## Directions for this task
Where a line in the material below has the string "multiple", please report it.

## Entries supplied
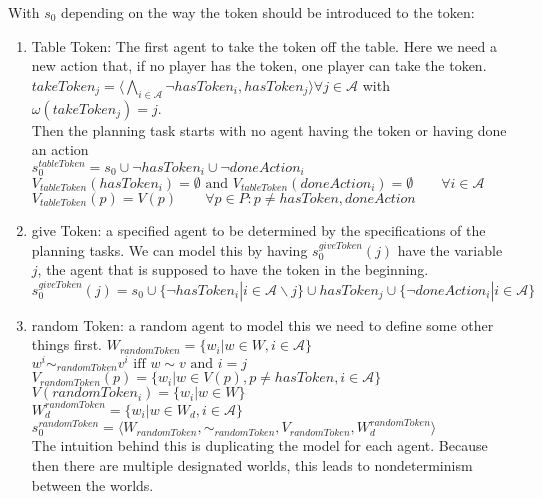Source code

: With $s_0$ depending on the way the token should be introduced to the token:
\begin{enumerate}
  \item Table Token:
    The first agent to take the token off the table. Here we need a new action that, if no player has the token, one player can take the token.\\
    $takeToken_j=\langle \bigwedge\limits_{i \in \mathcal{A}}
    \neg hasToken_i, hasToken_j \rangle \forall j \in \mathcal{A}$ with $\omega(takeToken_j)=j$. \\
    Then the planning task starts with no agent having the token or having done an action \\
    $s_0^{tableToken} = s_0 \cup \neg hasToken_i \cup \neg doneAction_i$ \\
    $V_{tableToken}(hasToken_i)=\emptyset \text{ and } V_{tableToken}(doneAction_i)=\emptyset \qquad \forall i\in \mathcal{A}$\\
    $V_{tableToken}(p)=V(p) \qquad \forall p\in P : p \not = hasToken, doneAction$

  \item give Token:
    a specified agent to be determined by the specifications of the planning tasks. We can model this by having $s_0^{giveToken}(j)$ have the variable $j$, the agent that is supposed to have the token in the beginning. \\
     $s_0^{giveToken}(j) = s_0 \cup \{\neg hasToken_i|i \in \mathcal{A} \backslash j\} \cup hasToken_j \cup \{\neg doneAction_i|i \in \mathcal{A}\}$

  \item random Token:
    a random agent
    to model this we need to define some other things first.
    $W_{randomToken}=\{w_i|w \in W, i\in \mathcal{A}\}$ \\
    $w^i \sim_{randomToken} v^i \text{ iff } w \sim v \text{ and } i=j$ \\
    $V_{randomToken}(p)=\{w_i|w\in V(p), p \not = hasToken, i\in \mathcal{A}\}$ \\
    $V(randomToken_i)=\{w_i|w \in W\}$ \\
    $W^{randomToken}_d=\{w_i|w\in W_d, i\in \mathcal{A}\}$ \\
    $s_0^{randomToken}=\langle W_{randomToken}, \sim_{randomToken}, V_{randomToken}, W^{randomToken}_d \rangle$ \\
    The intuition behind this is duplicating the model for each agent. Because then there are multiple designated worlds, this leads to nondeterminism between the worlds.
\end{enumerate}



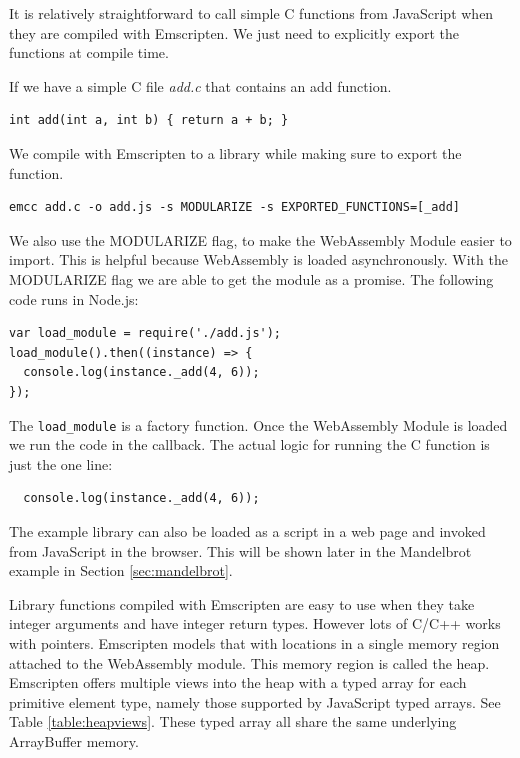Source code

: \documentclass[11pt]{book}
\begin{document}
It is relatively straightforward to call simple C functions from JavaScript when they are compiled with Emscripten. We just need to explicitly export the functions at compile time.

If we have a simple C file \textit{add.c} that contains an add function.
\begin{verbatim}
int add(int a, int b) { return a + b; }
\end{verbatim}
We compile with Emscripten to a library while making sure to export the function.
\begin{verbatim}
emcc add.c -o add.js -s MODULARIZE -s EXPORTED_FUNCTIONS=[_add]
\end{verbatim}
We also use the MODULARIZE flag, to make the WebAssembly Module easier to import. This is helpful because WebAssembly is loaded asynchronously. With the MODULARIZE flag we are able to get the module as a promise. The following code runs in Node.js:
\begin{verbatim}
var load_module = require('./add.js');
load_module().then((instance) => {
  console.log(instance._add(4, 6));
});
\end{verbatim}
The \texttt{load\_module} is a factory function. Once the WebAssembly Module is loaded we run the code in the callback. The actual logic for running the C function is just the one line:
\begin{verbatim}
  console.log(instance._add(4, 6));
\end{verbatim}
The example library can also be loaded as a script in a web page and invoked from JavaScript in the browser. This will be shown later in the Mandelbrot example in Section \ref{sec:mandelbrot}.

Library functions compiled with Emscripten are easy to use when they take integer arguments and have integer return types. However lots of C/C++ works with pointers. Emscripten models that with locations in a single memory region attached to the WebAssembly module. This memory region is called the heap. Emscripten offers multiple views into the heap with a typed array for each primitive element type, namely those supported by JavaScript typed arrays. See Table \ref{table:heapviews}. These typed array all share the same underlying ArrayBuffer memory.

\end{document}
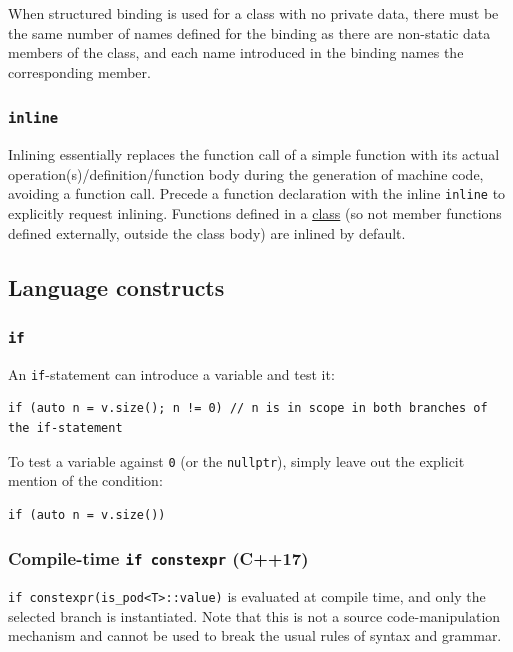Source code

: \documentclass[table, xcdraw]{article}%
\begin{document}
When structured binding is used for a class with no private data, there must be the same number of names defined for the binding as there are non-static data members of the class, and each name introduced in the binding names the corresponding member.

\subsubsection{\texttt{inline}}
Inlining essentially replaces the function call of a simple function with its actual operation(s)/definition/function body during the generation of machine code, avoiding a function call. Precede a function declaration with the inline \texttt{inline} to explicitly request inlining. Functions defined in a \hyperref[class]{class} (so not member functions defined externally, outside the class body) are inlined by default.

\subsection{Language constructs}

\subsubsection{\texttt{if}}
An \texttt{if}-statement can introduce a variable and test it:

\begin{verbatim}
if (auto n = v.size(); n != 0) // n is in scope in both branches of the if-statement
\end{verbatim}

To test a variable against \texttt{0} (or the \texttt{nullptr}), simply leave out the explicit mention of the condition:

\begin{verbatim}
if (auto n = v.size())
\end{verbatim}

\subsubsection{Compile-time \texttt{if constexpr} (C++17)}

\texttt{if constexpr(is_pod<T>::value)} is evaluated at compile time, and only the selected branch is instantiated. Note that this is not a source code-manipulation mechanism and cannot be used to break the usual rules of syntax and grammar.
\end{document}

---

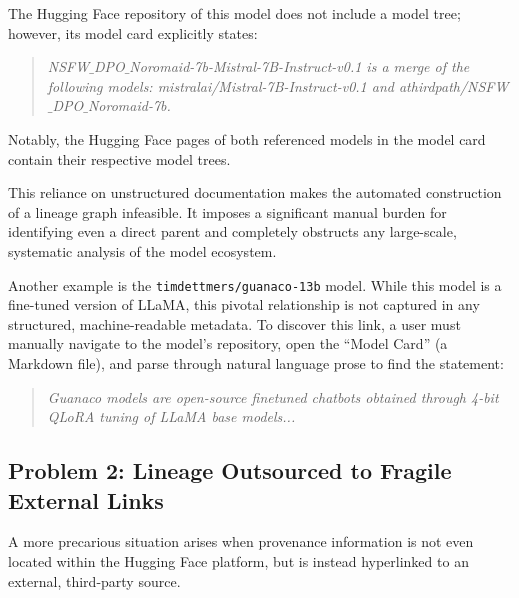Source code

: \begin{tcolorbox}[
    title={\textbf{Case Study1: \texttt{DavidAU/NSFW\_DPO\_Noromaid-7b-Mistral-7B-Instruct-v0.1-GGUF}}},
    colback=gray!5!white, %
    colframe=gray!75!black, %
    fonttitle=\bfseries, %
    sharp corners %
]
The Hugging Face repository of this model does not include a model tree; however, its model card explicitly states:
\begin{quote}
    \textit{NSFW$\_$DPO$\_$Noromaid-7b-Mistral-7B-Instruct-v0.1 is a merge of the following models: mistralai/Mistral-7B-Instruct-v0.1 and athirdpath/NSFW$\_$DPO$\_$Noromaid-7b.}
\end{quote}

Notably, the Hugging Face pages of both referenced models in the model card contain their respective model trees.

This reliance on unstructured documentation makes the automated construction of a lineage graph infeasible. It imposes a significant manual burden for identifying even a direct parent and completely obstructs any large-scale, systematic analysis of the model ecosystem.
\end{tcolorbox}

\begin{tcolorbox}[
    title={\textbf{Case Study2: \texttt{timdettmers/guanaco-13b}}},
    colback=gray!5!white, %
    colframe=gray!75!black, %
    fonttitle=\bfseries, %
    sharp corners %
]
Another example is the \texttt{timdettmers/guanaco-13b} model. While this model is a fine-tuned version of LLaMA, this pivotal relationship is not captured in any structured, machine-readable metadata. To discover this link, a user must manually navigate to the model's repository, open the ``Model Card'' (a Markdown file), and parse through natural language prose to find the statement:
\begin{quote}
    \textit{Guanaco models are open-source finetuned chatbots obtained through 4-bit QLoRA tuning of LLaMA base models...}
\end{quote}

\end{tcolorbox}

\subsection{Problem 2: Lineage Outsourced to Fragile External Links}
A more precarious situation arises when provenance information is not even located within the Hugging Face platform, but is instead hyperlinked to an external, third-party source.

...

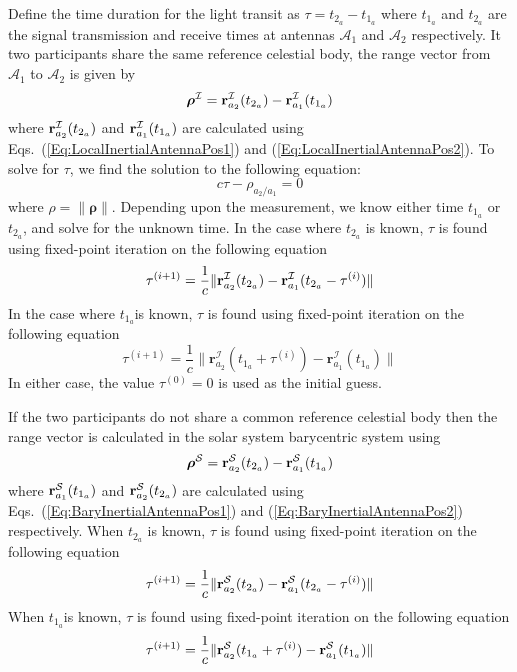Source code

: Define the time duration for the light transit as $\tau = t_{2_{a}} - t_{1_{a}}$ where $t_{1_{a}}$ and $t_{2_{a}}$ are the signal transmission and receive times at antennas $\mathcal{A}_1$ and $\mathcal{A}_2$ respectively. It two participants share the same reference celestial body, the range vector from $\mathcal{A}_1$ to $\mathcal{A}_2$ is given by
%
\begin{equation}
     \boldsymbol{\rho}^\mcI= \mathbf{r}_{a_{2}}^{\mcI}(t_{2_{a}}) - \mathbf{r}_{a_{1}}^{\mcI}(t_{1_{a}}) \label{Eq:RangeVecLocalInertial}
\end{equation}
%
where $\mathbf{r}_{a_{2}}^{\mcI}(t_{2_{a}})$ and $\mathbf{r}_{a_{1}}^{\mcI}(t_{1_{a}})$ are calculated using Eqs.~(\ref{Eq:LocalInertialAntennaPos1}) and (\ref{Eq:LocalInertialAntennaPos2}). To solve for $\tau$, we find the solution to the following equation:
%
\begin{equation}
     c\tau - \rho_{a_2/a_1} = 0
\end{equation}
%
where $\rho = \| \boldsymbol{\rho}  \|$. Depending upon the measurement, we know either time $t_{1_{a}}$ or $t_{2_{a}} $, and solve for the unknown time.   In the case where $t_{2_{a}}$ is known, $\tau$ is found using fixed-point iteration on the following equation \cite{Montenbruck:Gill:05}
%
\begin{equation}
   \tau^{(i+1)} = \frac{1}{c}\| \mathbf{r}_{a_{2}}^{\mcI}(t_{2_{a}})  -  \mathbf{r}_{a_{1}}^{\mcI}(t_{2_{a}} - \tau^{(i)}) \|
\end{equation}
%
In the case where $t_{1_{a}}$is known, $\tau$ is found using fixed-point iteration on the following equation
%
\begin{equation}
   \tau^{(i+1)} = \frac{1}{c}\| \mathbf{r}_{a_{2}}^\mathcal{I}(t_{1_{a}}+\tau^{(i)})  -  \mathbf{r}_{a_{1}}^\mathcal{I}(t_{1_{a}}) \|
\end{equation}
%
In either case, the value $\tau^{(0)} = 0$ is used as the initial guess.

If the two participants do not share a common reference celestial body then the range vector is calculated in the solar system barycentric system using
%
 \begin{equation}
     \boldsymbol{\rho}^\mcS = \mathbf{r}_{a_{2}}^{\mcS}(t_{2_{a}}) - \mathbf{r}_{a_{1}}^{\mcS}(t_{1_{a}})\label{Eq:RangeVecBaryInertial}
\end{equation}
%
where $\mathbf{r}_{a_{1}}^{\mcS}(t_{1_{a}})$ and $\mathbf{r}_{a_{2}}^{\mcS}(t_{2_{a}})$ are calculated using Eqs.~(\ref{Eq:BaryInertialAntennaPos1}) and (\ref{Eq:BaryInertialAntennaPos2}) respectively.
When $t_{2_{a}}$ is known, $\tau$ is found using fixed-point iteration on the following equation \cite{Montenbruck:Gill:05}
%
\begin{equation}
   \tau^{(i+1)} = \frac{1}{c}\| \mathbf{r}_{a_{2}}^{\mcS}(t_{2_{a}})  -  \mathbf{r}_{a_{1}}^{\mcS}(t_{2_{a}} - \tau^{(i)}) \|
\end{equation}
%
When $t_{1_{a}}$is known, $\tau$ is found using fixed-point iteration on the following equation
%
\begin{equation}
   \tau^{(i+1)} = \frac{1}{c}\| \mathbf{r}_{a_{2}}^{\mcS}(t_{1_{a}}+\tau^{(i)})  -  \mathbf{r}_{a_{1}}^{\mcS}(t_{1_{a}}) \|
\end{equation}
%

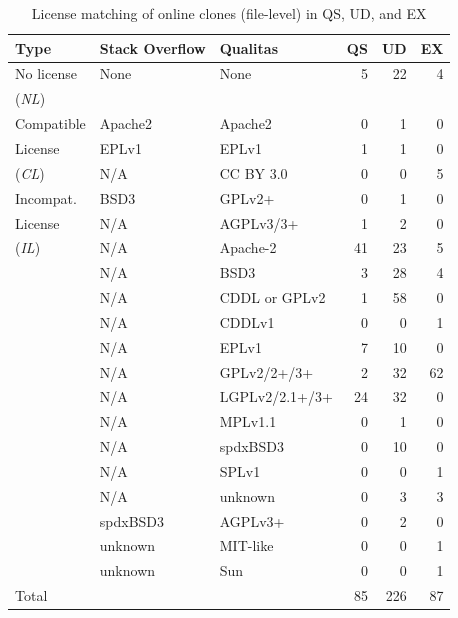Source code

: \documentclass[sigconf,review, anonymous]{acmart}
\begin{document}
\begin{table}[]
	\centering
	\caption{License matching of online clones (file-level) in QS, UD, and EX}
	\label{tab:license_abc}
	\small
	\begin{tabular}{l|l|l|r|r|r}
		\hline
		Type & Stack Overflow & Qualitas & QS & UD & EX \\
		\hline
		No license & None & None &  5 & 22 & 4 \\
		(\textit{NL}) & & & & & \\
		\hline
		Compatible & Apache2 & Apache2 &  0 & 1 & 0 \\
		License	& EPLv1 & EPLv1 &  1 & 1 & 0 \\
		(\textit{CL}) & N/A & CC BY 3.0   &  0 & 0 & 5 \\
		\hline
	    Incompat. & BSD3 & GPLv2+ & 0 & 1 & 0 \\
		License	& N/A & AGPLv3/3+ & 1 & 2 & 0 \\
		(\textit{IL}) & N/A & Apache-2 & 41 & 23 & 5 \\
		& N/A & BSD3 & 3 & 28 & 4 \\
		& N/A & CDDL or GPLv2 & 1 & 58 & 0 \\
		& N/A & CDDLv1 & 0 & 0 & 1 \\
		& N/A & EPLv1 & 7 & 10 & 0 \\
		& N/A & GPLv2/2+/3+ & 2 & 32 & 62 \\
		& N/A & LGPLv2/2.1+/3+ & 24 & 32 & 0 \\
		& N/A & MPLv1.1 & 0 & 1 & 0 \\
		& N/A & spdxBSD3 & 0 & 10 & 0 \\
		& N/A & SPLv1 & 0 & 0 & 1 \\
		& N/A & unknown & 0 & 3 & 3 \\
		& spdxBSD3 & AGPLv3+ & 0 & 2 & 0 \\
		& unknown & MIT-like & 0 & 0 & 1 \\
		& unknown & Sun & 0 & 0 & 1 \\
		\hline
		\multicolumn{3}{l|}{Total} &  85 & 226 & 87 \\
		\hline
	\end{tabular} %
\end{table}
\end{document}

## Your response
    The intuition behind this is duplicating the model for each agent. Because then there are multiple designated worlds, this leads to nondeterminism between the worlds.
Library functions compiled with Emscripten are easy to use when they take integer arguments and have integer return types. However lots of C/C++ works with pointers. Emscripten models that with locations in a single memory region attached to the WebAssembly module. This memory region is called the heap. Emscripten offers multiple views into the heap with a typed array for each primitive element type, namely those supported by JavaScript typed arrays. See Table \ref{table:heapviews}. These typed array all share the same underlying ArrayBuffer memory.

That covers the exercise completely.